=== Exercise inputs ===

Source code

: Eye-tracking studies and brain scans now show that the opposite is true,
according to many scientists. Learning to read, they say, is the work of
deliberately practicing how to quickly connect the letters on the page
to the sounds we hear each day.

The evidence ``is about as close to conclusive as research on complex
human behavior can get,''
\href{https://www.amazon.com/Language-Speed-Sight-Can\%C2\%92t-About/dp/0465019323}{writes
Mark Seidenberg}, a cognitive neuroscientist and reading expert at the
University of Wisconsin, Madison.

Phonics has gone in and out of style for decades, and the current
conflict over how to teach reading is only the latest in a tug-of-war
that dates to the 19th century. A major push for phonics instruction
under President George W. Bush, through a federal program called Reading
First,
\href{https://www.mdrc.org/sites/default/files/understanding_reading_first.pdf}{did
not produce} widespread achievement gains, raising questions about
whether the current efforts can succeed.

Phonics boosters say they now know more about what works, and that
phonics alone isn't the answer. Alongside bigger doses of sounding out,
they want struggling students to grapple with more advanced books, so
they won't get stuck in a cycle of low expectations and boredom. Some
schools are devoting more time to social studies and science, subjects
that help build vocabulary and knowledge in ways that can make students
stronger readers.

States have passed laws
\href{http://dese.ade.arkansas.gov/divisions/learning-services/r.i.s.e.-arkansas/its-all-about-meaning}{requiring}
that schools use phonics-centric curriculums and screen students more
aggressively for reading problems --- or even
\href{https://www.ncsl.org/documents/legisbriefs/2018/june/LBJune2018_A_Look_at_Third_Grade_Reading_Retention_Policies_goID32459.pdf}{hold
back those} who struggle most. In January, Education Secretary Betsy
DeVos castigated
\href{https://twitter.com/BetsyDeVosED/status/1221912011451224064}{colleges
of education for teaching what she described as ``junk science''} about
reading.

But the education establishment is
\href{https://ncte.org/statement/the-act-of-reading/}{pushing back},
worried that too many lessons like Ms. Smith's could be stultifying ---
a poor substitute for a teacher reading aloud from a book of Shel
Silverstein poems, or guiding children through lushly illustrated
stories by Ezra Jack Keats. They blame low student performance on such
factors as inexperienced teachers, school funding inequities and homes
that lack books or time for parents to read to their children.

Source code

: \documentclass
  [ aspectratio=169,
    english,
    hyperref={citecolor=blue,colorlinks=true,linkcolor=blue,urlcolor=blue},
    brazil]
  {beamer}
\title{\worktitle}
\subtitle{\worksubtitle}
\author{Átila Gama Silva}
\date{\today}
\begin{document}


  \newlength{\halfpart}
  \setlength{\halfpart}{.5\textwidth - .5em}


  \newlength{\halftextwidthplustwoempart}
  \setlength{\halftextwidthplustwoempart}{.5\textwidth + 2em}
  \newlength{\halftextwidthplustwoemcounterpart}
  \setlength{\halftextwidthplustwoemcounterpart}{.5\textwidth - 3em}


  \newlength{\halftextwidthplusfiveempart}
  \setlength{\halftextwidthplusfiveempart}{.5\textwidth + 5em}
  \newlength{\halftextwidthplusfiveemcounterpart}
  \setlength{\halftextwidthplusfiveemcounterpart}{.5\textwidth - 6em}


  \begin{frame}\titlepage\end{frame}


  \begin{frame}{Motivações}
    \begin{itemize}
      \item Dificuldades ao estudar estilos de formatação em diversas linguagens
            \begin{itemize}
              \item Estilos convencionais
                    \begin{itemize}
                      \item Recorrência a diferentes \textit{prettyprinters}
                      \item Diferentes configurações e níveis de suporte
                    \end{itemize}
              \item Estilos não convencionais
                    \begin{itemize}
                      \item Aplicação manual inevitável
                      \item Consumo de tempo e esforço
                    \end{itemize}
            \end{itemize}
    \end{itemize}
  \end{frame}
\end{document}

===

• Assignment:
Find and copy each line above holding "begin".

• Solution below:
\begin{document}
  \begin{frame}\titlepage\end{frame}
  \begin{frame}{Motivações}
    \begin{itemize}
            \begin{itemize}
                    \begin{itemize}
                    \begin{itemize}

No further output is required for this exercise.